>>>

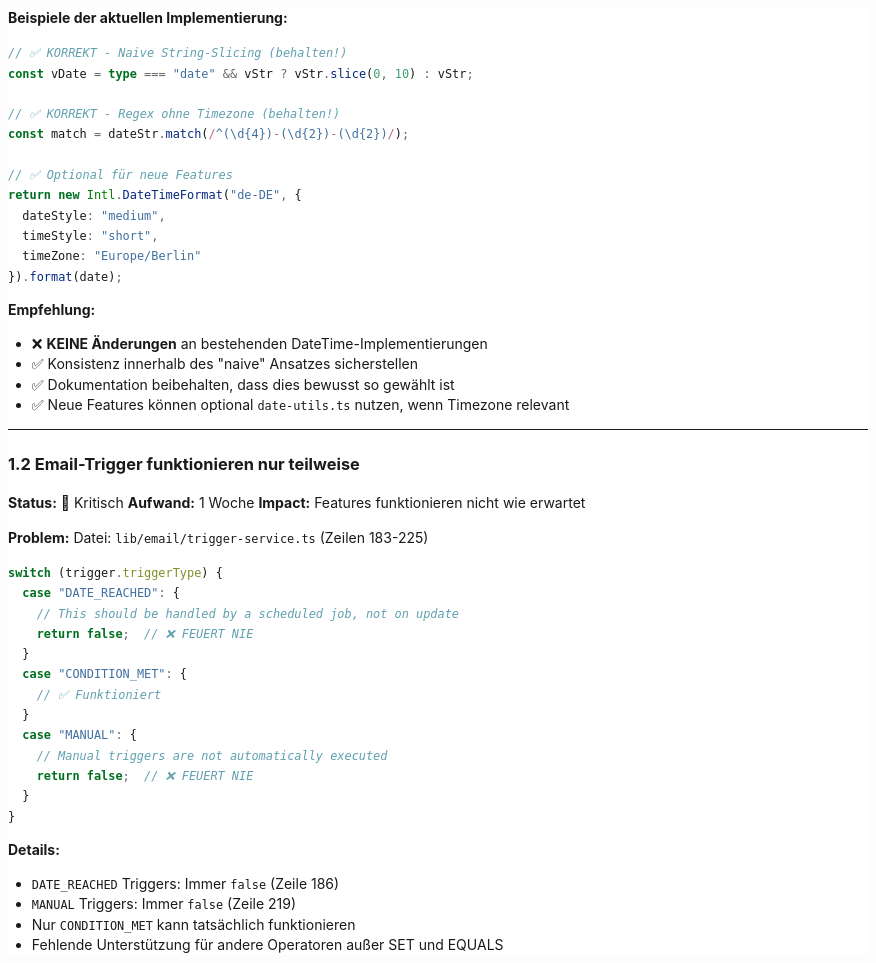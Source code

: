 **Beispiele der aktuellen Implementierung:**
```typescript
// ✅ KORREKT - Naive String-Slicing (behalten!)
const vDate = type === "date" && vStr ? vStr.slice(0, 10) : vStr;

// ✅ KORREKT - Regex ohne Timezone (behalten!)
const match = dateStr.match(/^(\d{4})-(\d{2})-(\d{2})/);

// ✅ Optional für neue Features
return new Intl.DateTimeFormat("de-DE", {
  dateStyle: "medium",
  timeStyle: "short",
  timeZone: "Europe/Berlin"
}).format(date);
```

**Empfehlung:**
- ❌ **KEINE Änderungen** an bestehenden DateTime-Implementierungen
- ✅ Konsistenz innerhalb des "naive" Ansatzes sicherstellen
- ✅ Dokumentation beibehalten, dass dies bewusst so gewählt ist
- ✅ Neue Features können optional `date-utils.ts` nutzen, wenn Timezone relevant

---

### 1.2 Email-Trigger funktionieren nur teilweise

**Status:** 🔴 Kritisch
**Aufwand:** 1 Woche
**Impact:** Features funktionieren nicht wie erwartet

**Problem:**
Datei: `lib/email/trigger-service.ts` (Zeilen 183-225)

```typescript
switch (trigger.triggerType) {
  case "DATE_REACHED": {
    // This should be handled by a scheduled job, not on update
    return false;  // ❌ FEUERT NIE
  }
  case "CONDITION_MET": {
    // ✅ Funktioniert
  }
  case "MANUAL": {
    // Manual triggers are not automatically executed
    return false;  // ❌ FEUERT NIE
  }
}
```

**Details:**
- `DATE_REACHED` Triggers: Immer `false` (Zeile 186)
- `MANUAL` Triggers: Immer `false` (Zeile 219)
- Nur `CONDITION_MET` kann tatsächlich funktionieren
- Fehlende Unterstützung für andere Operatoren außer SET und EQUALS
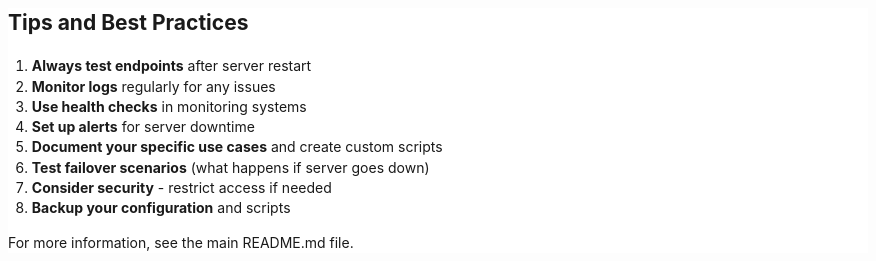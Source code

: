## Tips and Best Practices

1. **Always test endpoints** after server restart
2. **Monitor logs** regularly for any issues
3. **Use health checks** in monitoring systems
4. **Set up alerts** for server downtime
5. **Document your specific use cases** and create custom scripts
6. **Test failover scenarios** (what happens if server goes down)
7. **Consider security** - restrict access if needed
8. **Backup your configuration** and scripts

For more information, see the main README.md file.
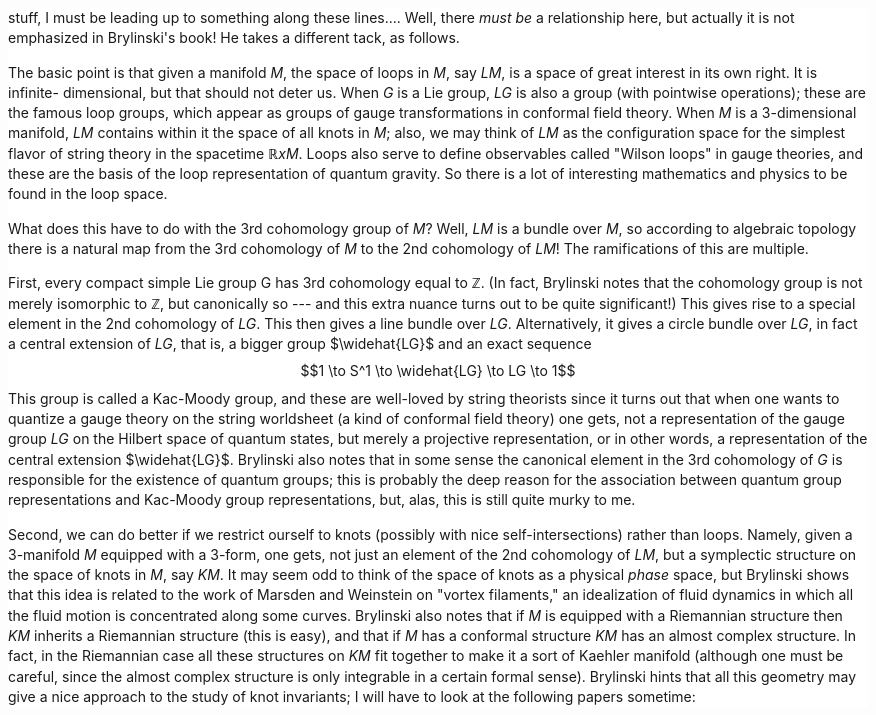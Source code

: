 stuff, I must be leading up to something along these lines.... Well,
there *must be* a relationship here, but actually it is not emphasized
in Brylinski's book! He takes a different tack, as follows.

The basic point is that given a manifold $M$, the space of loops in $M$, say
$LM$, is a space of great interest in its own right. It is infinite-
dimensional, but that should not deter us. When $G$ is a Lie group, $LG$ is
also a group (with pointwise operations); these are the famous loop
groups, which appear as groups of gauge transformations in conformal
field theory. When $M$ is a $3$-dimensional manifold, $LM$ contains within it
the space of all knots in $M$; also, we may think of $LM$ as the
configuration space for the simplest flavor of string theory in the
spacetime $\mathbb{R} x M$. Loops also serve to define observables called "Wilson
loops" in gauge theories, and these are the basis of the loop
representation of quantum gravity. So there is a lot of interesting
mathematics and physics to be found in the loop space.

What does this have to do with the 3rd cohomology group of $M$? Well, $LM$
is a bundle over $M$, so according to algebraic topology there is a
natural map from the 3rd cohomology of $M$ to the 2nd cohomology of $LM$!
The ramifications of this are multiple.

First, every compact simple Lie group G has 3rd cohomology equal to $\mathbb{Z}$.
(In fact, Brylinski notes that the cohomology group is not merely
isomorphic to $\mathbb{Z}$, but canonically so --- and this extra nuance turns out to
be quite significant!) This gives rise to a special element in the 2nd
cohomology of $LG$. This then gives a line bundle over $LG$. Alternatively,
it gives a circle bundle over $LG$, in fact a central extension of $LG$,
that is, a bigger group $\widehat{LG}$ and an exact sequence
$$1 \to S^1 \to \widehat{LG} \to LG \to 1$$
This group is called a Kac-Moody group, and these are well-loved by
string theorists since it turns out that when one wants to quantize a
gauge theory on the string worldsheet (a kind of conformal field theory)
one gets, not a representation of the gauge group $LG$ on the Hilbert
space of quantum states, but merely a projective representation, or in
other words, a representation of the central extension $\widehat{LG}$. Brylinski
also notes that in some sense the canonical element in the 3rd
cohomology of $G$ is responsible for the existence of quantum groups; this
is probably the deep reason for the association between quantum group
representations and Kac-Moody group representations, but, alas, this is
still quite murky to me.

Second, we can do better if we restrict ourself to knots (possibly with
nice self-intersections) rather than loops. Namely, given a 3-manifold $M$
equipped with a $3$-form, one gets, not just an element of the 2nd
cohomology of $LM$, but a symplectic structure on the space of knots in $M$,
say $KM$. It may seem odd to think of the space of knots as a physical
*phase* space, but Brylinski shows that this idea is related to the work
of Marsden and Weinstein on "vortex filaments," an idealization of
fluid dynamics in which all the fluid motion is concentrated along some
curves. Brylinski also notes that if $M$ is equipped with a Riemannian
structure then $KM$ inherits a Riemannian structure (this is easy), and
that if $M$ has a conformal structure $KM$ has an almost complex structure.
In fact, in the Riemannian case all these structures on $KM$ fit together
to make it a sort of Kaehler manifold (although one must be careful,
since the almost complex structure is only integrable in a certain
formal sense). Brylinski hints that all this geometry may give a nice
approach to the study of knot invariants; I will have to look at the
following papers sometime:
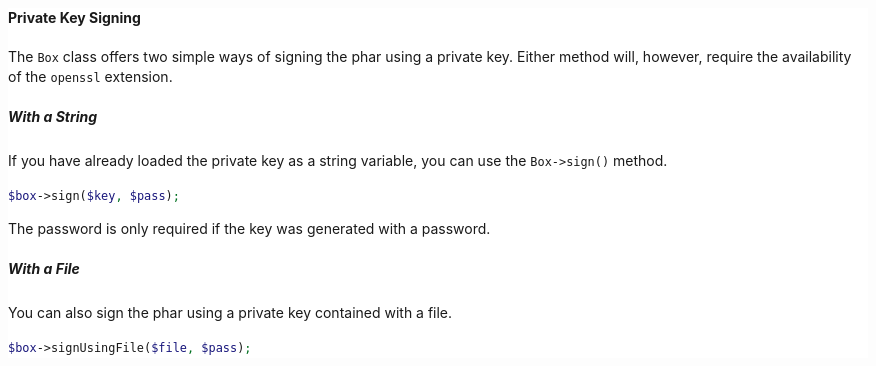 #### Private Key Signing

The `Box` class offers two simple ways of signing the phar using a private
key. Either method will, however, require the availability of the `openssl`
extension.

##### With a String

If you have already loaded the private key as a string variable, you can use
the `Box->sign()` method.

```php
$box->sign($key, $pass);
```

The password is only required if the key was generated with a password.

##### With a File

You can also sign the phar using a private key contained with a file.

```php
$box->signUsingFile($file, $pass);
```

[Build Status]: https://travis-ci.org/box-project/box2-lib.png?branch=master
[`Phar`]: http://us3.php.net/manual/en/class.phar.php
[`CompactorInterface`]: src/lib/Herrera/Box/Compactor/CompactorInterface.php
[`tedivm/jshrink`]: https://github.com/tedious/JShrink
[`herrera-io/annotations`]: https://github.com/herrera-io/php-annotations
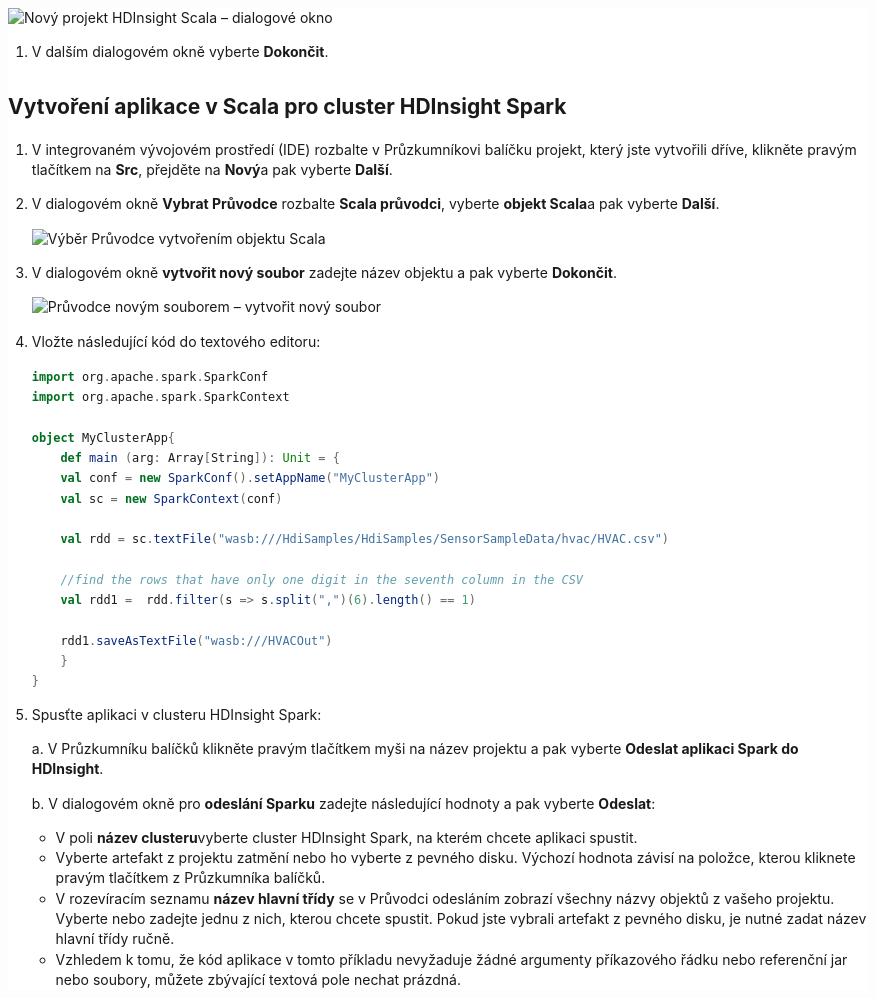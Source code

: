    ![Nový projekt HDInsight Scala – dialogové okno](./media/apache-spark-eclipse-tool-plugin/create-hdi-scala-app-3.png)

1. V dalším dialogovém okně vyberte **Dokončit**.

## <a name="create-a-scala-application-for-an-hdinsight-spark-cluster"></a>Vytvoření aplikace v Scala pro cluster HDInsight Spark

1. V integrovaném vývojovém prostředí (IDE) rozbalte v Průzkumníkovi balíčku projekt, který jste vytvořili dříve, klikněte pravým tlačítkem na **Src**, přejděte na **Nový**a pak vyberte **Další**.

1. V dialogovém okně **Vybrat Průvodce** rozbalte **Scala průvodci**, vyberte **objekt Scala**a pak vyberte **Další**.

   ![Výběr Průvodce vytvořením objektu Scala](./media/apache-spark-eclipse-tool-plugin/create-scala-project1.png)
1. V dialogovém okně **vytvořit nový soubor** zadejte název objektu a pak vyberte **Dokončit**.

   ![Průvodce novým souborem – vytvořit nový soubor](./media/apache-spark-eclipse-tool-plugin/create-scala-project2.png)
1. Vložte následující kód do textového editoru:

    ```scala
    import org.apache.spark.SparkConf
    import org.apache.spark.SparkContext

    object MyClusterApp{
        def main (arg: Array[String]): Unit = {
        val conf = new SparkConf().setAppName("MyClusterApp")
        val sc = new SparkContext(conf)

        val rdd = sc.textFile("wasb:///HdiSamples/HdiSamples/SensorSampleData/hvac/HVAC.csv")

        //find the rows that have only one digit in the seventh column in the CSV
        val rdd1 =  rdd.filter(s => s.split(",")(6).length() == 1)

        rdd1.saveAsTextFile("wasb:///HVACOut")
        }        
    }
    ```

1. Spusťte aplikaci v clusteru HDInsight Spark:

   a. V Průzkumníku balíčků klikněte pravým tlačítkem myši na název projektu a pak vyberte **Odeslat aplikaci Spark do HDInsight**.

   b. V dialogovém okně pro **odeslání Sparku** zadejte následující hodnoty a pak vyberte **Odeslat**:

   * V poli **název clusteru**vyberte cluster HDInsight Spark, na kterém chcete aplikaci spustit.
   * Vyberte artefakt z projektu zatmění nebo ho vyberte z pevného disku. Výchozí hodnota závisí na položce, kterou kliknete pravým tlačítkem z Průzkumníka balíčků.
   * V rozevíracím seznamu **název hlavní třídy** se v Průvodci odesláním zobrazí všechny názvy objektů z vašeho projektu. Vyberte nebo zadejte jednu z nich, kterou chcete spustit. Pokud jste vybrali artefakt z pevného disku, je nutné zadat název hlavní třídy ručně. 
   * Vzhledem k tomu, že kód aplikace v tomto příkladu nevyžaduje žádné argumenty příkazového řádku nebo referenční jar nebo soubory, můžete zbývající textová pole nechat prázdná.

<<<

● **WORK INSTRUCTION**
Wherever a line in the data above holds "wasb", copy that line.

● **OUTPUT OF THE EXERCISE**
        val rdd = sc.textFile("wasb:///HdiSamples/HdiSamples/SensorSampleData/hvac/HVAC.csv")
        rdd1.saveAsTextFile("wasb:///HVACOut")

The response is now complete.